**Directions for this task**
Please copy, exactly as they appear below, the lines from the one containing "3. **邮箱选择**" through the one containing "PayPal 能够成功绑定 222929".

(Beginning of Supplied records)

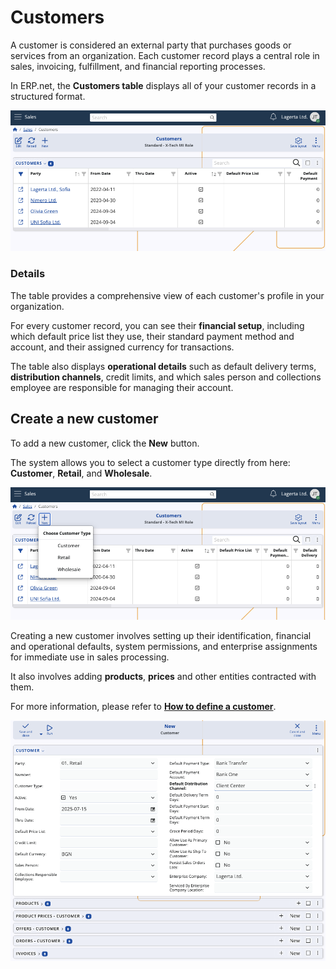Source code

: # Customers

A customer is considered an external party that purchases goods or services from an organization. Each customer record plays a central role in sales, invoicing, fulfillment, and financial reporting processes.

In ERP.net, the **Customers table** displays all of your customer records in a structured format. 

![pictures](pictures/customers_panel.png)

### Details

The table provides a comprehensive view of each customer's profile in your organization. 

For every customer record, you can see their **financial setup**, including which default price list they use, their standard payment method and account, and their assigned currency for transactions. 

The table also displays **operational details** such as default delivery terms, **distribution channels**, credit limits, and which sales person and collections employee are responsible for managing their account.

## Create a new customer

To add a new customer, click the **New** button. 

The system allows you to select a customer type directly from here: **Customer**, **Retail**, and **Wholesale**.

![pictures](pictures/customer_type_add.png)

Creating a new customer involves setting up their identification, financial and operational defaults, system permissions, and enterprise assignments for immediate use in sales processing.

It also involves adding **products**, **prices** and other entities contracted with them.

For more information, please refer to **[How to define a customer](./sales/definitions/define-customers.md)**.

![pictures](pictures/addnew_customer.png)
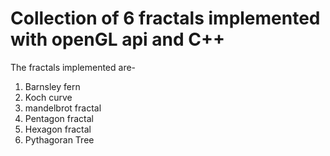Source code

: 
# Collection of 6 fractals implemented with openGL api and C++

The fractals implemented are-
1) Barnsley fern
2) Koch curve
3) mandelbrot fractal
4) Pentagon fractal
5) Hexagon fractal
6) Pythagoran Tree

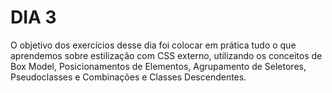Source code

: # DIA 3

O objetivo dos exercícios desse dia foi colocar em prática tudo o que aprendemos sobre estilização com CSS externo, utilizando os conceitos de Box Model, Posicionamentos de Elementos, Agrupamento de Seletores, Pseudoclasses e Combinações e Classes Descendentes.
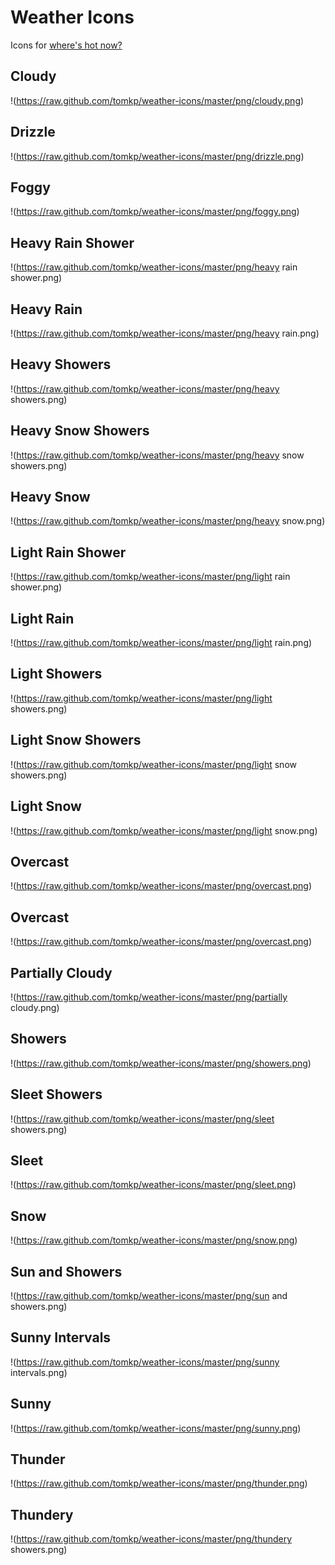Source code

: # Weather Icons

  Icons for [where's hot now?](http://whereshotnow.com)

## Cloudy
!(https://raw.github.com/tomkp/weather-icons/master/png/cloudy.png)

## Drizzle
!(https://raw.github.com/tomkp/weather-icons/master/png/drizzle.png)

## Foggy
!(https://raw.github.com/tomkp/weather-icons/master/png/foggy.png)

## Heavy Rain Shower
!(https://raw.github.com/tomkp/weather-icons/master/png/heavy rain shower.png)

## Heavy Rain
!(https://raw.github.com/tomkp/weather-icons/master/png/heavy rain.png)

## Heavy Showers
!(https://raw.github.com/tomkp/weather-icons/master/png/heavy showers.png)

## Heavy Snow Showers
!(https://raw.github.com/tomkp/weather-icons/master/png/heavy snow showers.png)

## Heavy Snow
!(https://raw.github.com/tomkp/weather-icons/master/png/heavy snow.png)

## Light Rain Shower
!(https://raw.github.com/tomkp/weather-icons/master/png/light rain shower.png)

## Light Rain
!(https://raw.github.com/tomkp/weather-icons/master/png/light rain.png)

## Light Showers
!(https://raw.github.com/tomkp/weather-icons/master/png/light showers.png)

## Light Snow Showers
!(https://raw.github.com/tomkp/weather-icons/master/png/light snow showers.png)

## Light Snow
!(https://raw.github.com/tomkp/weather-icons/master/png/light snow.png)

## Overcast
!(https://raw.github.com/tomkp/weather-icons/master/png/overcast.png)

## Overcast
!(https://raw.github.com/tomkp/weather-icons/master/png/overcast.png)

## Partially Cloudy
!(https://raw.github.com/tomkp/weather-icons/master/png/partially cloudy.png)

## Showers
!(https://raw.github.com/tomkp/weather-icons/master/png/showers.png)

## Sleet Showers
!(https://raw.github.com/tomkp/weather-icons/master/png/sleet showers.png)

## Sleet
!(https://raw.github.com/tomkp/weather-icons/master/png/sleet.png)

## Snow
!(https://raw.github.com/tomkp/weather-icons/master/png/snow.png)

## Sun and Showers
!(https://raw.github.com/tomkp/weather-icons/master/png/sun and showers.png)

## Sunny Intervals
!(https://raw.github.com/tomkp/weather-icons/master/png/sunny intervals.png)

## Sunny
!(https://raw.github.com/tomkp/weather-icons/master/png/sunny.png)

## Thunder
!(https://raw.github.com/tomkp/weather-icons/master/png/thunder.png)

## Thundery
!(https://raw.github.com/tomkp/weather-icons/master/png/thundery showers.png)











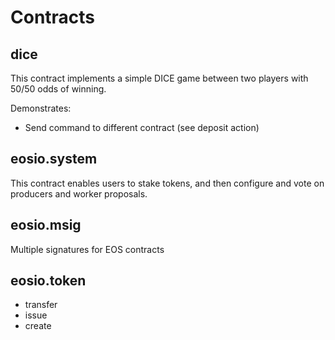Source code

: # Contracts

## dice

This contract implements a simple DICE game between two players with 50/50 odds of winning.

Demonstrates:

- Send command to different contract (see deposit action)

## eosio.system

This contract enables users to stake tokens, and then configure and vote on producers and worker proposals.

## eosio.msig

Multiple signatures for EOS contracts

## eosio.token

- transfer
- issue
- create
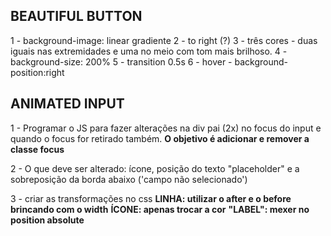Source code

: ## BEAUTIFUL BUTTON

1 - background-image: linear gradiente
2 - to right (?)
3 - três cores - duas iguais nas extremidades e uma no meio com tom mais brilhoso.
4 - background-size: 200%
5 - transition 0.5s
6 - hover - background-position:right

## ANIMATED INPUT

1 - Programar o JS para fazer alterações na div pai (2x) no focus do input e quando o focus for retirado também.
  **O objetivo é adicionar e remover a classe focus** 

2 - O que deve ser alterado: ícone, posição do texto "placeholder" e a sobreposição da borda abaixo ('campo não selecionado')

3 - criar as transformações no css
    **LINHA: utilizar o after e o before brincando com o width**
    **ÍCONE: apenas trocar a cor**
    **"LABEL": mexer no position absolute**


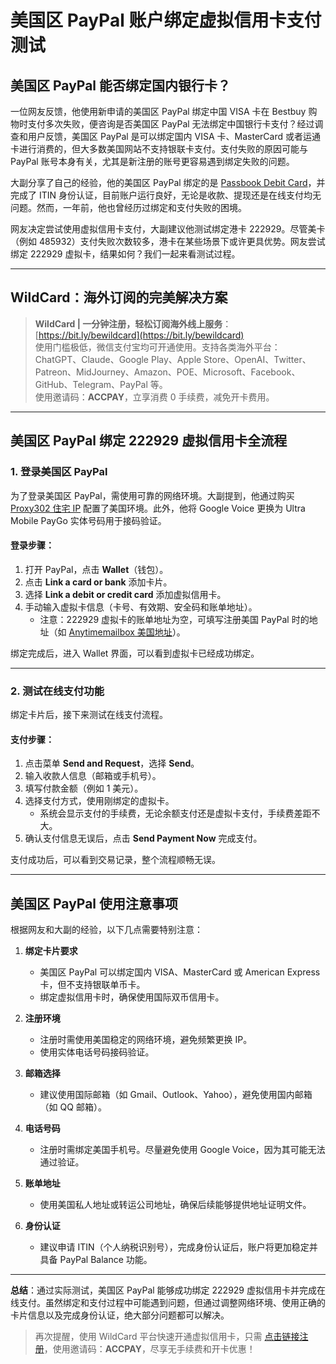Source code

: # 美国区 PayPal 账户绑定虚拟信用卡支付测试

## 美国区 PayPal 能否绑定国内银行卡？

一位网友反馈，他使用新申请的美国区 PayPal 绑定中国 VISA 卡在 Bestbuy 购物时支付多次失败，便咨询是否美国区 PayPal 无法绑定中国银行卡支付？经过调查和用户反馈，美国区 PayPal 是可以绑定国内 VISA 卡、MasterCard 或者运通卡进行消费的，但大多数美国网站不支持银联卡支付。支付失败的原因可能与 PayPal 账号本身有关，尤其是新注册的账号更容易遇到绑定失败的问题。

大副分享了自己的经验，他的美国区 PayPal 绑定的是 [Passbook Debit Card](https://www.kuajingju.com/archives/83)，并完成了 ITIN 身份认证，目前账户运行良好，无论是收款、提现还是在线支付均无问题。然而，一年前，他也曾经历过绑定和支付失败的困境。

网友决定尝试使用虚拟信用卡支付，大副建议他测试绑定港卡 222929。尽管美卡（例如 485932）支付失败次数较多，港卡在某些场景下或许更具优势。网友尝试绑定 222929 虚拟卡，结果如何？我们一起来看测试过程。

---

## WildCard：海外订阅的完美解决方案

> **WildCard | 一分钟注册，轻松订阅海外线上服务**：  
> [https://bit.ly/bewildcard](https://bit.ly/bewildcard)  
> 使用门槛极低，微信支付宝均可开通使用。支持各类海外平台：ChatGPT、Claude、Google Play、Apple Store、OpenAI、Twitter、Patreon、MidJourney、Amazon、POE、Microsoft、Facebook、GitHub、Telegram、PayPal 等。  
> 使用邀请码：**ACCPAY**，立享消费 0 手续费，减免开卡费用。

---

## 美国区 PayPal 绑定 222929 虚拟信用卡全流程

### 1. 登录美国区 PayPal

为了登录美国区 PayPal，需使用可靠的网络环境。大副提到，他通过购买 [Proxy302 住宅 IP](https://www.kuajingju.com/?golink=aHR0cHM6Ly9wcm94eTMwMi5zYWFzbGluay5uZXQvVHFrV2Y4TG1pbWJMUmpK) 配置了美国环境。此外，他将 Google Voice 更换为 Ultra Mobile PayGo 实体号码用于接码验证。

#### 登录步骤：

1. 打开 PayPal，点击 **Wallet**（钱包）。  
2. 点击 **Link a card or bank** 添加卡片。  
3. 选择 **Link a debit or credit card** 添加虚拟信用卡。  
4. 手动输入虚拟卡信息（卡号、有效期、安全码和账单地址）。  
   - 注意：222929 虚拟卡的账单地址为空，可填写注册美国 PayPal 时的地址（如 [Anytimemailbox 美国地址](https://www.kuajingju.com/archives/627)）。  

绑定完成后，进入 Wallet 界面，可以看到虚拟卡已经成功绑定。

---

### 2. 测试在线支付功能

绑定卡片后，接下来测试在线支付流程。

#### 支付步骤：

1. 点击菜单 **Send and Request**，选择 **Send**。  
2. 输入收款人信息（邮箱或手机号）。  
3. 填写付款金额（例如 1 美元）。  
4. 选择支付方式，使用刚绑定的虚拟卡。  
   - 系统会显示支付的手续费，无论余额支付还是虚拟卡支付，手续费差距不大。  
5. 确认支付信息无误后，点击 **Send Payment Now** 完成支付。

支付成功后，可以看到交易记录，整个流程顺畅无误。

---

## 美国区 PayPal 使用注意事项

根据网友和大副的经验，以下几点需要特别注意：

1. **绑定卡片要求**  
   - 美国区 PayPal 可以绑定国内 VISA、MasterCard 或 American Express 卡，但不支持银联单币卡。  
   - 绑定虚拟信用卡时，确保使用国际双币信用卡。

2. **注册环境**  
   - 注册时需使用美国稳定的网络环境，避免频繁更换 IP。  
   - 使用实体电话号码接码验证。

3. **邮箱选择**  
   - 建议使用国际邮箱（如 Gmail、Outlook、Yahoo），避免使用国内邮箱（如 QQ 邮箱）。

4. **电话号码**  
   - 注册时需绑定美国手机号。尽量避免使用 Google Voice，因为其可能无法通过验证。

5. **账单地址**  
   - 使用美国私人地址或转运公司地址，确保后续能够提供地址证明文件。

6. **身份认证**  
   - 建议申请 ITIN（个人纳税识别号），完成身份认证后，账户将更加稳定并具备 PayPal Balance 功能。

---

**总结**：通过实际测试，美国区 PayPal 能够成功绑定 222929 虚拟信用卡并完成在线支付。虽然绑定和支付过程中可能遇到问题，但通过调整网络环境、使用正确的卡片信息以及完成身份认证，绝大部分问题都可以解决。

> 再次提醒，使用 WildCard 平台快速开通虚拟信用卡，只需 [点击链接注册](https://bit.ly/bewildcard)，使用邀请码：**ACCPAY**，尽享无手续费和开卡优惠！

(End of Supplied records)
(Beginning of Supplied records)

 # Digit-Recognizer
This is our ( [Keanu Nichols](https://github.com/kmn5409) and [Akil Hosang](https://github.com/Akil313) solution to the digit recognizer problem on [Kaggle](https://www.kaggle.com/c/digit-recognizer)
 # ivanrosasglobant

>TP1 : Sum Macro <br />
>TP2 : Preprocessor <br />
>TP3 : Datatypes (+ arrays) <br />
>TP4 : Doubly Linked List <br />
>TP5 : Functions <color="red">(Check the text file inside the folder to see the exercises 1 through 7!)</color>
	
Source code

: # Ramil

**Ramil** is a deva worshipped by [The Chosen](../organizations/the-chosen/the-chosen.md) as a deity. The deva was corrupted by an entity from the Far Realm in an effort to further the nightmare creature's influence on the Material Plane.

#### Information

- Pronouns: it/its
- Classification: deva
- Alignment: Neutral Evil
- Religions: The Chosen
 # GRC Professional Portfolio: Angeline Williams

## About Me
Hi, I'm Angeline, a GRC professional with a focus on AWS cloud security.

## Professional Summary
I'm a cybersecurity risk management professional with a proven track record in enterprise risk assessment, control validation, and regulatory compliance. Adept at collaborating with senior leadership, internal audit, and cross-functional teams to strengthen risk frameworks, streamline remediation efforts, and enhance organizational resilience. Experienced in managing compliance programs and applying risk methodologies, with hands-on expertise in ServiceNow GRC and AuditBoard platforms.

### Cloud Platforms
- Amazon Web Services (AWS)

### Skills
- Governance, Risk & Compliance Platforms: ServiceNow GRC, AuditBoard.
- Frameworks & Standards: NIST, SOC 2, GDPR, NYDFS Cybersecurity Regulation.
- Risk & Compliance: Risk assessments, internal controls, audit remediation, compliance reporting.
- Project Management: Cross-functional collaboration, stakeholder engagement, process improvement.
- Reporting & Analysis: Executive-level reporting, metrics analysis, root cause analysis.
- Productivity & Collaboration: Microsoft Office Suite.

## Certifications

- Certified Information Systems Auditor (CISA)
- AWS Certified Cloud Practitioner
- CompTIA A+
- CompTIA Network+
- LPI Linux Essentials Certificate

(End of Supplied records)
(Beginning of Supplied records)

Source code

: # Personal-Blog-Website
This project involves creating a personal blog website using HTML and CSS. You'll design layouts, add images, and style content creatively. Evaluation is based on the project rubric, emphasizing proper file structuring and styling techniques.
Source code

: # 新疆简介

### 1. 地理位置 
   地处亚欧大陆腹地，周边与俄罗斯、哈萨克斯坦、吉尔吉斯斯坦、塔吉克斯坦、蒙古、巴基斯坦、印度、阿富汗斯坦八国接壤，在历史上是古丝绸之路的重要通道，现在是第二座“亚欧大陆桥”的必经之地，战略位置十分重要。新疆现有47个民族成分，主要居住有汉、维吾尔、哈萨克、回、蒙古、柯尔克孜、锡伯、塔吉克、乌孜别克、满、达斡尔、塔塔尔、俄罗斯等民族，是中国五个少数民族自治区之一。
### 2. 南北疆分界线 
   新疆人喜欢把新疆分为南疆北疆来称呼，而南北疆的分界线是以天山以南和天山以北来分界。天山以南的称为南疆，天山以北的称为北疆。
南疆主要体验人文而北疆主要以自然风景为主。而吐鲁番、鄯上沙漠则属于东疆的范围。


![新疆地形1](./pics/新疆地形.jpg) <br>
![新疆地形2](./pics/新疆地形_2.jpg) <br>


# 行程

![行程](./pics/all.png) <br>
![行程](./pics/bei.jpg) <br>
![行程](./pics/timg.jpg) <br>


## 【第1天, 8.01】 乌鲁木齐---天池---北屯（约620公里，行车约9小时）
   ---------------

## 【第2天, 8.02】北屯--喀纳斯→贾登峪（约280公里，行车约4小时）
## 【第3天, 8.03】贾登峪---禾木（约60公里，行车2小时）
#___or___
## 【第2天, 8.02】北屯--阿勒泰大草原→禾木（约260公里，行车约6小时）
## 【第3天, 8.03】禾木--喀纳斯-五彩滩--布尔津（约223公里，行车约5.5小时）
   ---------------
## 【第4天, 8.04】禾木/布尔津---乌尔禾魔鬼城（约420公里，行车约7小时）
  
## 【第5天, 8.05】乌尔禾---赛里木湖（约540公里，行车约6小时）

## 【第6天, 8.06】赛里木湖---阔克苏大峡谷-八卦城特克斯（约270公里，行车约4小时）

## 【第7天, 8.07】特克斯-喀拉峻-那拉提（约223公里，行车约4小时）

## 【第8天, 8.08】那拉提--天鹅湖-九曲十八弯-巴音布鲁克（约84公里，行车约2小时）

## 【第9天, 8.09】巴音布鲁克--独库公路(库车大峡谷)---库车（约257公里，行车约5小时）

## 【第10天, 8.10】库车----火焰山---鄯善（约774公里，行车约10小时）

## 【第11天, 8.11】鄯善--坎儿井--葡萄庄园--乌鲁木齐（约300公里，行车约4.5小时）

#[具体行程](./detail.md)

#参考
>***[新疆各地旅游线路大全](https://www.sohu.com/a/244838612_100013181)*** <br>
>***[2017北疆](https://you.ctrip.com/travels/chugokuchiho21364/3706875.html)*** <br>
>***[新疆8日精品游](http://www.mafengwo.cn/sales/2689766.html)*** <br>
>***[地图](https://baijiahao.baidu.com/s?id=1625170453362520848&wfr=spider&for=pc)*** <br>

(End of Supplied records)

**Completed task**
3. **邮箱选择**  
   - 建议使用国际邮箱（如 Gmail、Outlook、Yahoo），避免使用国内邮箱（如 QQ 邮箱）。

4. **电话号码**  
   - 注册时需绑定美国手机号。尽量避免使用 Google Voice，因为其可能无法通过验证。

5. **账单地址**  
   - 使用美国私人地址或转运公司地址，确保后续能够提供地址证明文件。

6. **身份认证**  
   - 建议申请 ITIN（个人纳税识别号），完成身份认证后，账户将更加稳定并具备 PayPal Balance 功能。

---

**总结**：通过实际测试，美国区 PayPal 能够成功绑定 222929 虚拟信用卡并完成在线支付。虽然绑定和支付过程中可能遇到问题，但通过调整网络环境、使用正确的卡片信息以及完成身份认证，绝大部分问题都可以解决。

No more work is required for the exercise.